From Casetext: Smarter Legal Research

Anderson v. State

Court of Appeals of Georgia
Nov 3, 1992
426 S.E.2d 6 (Ga. Ct. App. 1992)




Robbery. DeKalb Superior Court. Before Judge Castellani.

Zion, Tarleton Siskin, Jonathan J. Wade, for appellant.

Robert E. Wilson, District Attorney, Gregory A. Adams, J. George Guise, Assistant District Attorneys, for appellee.

Appellant was tried before a jury and found guilty of robbery. He appeals from the judgment of conviction and sentence entered by the trial court on the jury's guilty verdict and his enumerations of error relate only to the issue of the effectiveness of his trial counsel.

1. The victim's daughter, who was an eyewitness to the crime, testified to the following: As she sat in the courtroom before the preliminary hearing, she had observed appellant who, at the time, had "more men with him." She recognized appellant as the robber. Thereafter, an officer asked her if appellant was the robber and she confirmed that he was.

Appellant urges that his trial counsel was ineffective in failing to object to the introduction of this "impermissibly suggestive" identification testimony. However, the failure to object was not an instance of ineffective representation, since the testimony "was clearly not the product of any impermissibly suggestive procedure. [Cits.]" Wilson v. State, 181 Ga. App. 435 (1) ( 352 S.E.2d 618) (1987). See also Jones v. State, 171 Ga. App. 184 (1) ( 319 S.E.2d 18) (1984); Brown v. State, 171 Ga. App. 70, 71 (3) ( 318 S.E.2d 498) (1984); Prater v. State, 148 Ga. App. 831, 841 (7) ( 253 S.E.2d 223) (1979). Compare Bradley v. State, 148 Ga. App. 722, 723 (2) ( 252 S.E.2d 648) (1979). "The chance viewing of the appellant prior to trial as he sat with others was no more suggestive than seeing him in the hall as he and other defendants are being brought in for trial, or seeing him seated at the defense table as each witness comes in to testify." McClesky v. State, 245 Ga. 108, 110 (2) ( 263 S.E.2d 146) (1980).
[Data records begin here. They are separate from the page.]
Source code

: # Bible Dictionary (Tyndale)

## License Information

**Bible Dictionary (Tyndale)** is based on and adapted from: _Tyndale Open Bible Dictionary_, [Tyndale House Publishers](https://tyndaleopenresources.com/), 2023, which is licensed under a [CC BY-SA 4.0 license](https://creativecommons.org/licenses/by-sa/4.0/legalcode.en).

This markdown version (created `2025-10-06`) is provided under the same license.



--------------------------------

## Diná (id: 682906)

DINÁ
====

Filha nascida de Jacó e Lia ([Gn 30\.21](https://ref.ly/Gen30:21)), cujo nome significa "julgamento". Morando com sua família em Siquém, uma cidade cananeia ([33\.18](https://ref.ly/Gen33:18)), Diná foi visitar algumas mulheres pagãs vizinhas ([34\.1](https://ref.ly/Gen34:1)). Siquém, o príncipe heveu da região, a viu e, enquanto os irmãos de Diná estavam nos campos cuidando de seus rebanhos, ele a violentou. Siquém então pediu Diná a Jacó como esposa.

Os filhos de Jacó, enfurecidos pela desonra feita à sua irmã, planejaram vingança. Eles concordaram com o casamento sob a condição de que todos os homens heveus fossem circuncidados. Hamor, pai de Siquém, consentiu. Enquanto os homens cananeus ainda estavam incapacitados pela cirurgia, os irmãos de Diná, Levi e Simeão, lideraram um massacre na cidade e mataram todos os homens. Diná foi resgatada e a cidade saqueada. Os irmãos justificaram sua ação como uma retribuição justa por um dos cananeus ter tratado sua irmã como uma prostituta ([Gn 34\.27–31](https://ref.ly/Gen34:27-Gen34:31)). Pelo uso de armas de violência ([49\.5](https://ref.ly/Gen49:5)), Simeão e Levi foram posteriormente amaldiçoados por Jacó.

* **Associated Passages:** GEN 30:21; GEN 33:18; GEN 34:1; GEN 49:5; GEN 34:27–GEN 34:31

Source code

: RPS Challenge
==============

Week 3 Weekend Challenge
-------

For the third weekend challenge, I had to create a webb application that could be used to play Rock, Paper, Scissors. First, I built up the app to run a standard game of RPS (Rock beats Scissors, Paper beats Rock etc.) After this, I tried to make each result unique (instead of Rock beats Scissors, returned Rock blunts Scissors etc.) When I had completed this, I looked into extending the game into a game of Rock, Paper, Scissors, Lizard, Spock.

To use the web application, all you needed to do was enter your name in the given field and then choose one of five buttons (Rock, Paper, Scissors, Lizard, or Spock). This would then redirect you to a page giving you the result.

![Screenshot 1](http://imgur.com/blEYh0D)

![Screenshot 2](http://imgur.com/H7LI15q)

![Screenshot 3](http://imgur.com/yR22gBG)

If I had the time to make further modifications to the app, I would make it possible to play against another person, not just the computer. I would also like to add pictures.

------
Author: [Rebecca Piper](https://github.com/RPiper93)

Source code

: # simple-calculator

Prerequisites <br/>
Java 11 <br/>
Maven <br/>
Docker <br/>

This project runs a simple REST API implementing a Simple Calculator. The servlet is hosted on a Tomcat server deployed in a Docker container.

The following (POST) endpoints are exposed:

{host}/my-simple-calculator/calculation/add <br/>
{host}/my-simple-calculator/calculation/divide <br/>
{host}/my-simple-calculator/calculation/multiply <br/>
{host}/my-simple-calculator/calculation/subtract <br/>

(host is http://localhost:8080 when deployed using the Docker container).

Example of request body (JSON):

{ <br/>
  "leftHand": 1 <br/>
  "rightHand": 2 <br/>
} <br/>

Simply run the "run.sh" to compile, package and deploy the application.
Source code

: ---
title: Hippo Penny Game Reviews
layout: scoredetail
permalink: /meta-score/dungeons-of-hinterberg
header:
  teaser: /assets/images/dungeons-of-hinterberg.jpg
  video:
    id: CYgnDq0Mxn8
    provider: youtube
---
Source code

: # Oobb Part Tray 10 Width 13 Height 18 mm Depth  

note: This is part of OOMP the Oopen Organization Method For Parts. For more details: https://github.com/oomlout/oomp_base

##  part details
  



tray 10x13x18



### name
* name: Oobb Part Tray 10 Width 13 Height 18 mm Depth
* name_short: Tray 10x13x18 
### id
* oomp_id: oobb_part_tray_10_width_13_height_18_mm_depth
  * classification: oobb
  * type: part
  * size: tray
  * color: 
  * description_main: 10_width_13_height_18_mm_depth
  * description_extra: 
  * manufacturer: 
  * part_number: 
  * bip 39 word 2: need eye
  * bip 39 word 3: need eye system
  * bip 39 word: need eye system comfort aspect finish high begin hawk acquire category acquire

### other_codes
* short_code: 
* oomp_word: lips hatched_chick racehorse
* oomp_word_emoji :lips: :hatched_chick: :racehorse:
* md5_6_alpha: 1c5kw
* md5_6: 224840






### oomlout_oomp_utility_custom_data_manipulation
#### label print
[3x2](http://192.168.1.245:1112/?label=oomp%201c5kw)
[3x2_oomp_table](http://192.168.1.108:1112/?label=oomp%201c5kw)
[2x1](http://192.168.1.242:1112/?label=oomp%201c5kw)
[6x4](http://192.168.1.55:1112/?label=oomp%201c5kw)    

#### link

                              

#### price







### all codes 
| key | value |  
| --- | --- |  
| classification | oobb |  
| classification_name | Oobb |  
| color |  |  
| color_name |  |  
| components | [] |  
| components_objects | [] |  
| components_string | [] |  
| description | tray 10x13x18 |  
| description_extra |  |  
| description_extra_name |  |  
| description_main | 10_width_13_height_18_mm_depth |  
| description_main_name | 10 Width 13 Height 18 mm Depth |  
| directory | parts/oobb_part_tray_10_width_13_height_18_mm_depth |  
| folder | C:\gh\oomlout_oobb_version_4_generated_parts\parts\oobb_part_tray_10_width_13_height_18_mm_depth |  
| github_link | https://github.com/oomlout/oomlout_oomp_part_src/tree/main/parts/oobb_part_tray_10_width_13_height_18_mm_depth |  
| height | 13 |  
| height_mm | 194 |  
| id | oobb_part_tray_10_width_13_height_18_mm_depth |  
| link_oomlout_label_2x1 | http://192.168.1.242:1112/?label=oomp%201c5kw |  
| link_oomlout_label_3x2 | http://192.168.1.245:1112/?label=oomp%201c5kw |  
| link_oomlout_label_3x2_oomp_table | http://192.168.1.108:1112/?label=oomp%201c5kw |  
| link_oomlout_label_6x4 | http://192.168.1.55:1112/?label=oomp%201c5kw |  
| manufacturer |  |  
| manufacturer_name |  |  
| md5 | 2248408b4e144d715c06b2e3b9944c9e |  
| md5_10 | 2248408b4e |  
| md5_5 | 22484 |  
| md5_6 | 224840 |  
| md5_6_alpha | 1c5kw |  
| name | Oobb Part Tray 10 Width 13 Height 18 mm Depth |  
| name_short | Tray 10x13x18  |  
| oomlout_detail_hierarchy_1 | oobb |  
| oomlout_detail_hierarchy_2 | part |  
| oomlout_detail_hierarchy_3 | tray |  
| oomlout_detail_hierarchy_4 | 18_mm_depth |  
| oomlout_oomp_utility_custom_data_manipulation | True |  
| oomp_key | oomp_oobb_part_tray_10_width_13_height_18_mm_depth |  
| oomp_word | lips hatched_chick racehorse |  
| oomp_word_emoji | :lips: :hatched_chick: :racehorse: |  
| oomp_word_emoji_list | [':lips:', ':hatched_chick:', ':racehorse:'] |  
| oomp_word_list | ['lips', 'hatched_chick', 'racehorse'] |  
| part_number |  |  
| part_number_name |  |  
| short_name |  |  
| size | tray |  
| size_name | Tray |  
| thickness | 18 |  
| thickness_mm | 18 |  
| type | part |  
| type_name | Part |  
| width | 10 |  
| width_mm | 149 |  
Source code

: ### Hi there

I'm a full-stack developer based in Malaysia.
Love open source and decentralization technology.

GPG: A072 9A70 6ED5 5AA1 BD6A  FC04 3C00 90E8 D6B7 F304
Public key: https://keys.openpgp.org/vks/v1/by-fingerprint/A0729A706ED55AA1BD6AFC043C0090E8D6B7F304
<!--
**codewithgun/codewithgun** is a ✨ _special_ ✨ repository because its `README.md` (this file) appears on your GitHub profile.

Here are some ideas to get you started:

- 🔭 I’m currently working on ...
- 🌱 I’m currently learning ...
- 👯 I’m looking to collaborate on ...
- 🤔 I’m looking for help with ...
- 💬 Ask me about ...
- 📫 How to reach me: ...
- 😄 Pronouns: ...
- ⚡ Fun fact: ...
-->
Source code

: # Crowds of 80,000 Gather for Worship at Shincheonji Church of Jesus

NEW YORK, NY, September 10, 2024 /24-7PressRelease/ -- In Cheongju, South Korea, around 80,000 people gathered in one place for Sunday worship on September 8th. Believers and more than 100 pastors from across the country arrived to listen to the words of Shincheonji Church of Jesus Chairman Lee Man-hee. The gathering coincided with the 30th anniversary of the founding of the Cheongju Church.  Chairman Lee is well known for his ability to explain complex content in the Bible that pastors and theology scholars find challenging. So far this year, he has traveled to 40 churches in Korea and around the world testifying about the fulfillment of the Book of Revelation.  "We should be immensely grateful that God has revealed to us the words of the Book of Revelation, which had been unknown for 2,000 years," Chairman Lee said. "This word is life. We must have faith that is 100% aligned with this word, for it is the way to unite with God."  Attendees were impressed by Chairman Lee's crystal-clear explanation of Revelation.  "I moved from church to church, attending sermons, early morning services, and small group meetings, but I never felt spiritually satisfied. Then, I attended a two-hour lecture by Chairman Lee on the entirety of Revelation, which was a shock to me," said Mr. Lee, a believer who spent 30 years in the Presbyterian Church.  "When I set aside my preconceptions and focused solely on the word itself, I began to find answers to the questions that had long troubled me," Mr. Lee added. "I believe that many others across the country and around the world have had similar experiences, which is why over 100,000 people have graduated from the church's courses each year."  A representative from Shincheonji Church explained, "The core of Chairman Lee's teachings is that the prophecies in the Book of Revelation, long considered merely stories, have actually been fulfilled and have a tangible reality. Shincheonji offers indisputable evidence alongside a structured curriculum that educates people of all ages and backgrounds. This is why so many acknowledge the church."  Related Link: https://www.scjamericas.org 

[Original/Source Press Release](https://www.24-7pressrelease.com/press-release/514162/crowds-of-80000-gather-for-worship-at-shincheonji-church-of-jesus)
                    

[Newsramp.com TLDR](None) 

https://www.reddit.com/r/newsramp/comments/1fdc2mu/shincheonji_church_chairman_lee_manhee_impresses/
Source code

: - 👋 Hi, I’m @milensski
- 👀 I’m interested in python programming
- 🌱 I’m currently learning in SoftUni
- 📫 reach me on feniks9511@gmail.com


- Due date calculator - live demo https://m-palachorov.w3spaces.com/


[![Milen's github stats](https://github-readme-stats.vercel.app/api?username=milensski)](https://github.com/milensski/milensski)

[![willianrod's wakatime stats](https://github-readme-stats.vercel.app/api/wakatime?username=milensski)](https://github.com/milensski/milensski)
The officer did not direct the attention of the victim's daughter from the other men to appellant. She had already identified appellant before the officer questioned her. In her response to the officer, she merely acknowledged her prior identification of appellant. If she had taken the initiative and informed the officer of her identification of appellant, there certainly would be no reason for exclusion of her testimony. Daniels v. State, 252 Ga. 30 (1) ( 310 S.E.2d 904) (1984); Prater v. State, supra. Likewise, there is no reason why her testimony should be excluded merely because the officer elicited an affirmation of her prior identification of appellant.

Moreover, even if the identification testimony of the victim's daughter had been inadmissible, the failure of appellant's trial counsel to have secured its exclusion would not warrant a reversal of his conviction. The victim herself testified and identified appellant as the robber. "With this evidence, we cannot conclude that there was any reasonable probability that the result in [appellant's] trial would have been any different if the [identification testimony of the victim's daughter] had been excluded." Whitner v. State, 202 Ga. App. 608, 609 ( 415 S.E.2d 52) (1992).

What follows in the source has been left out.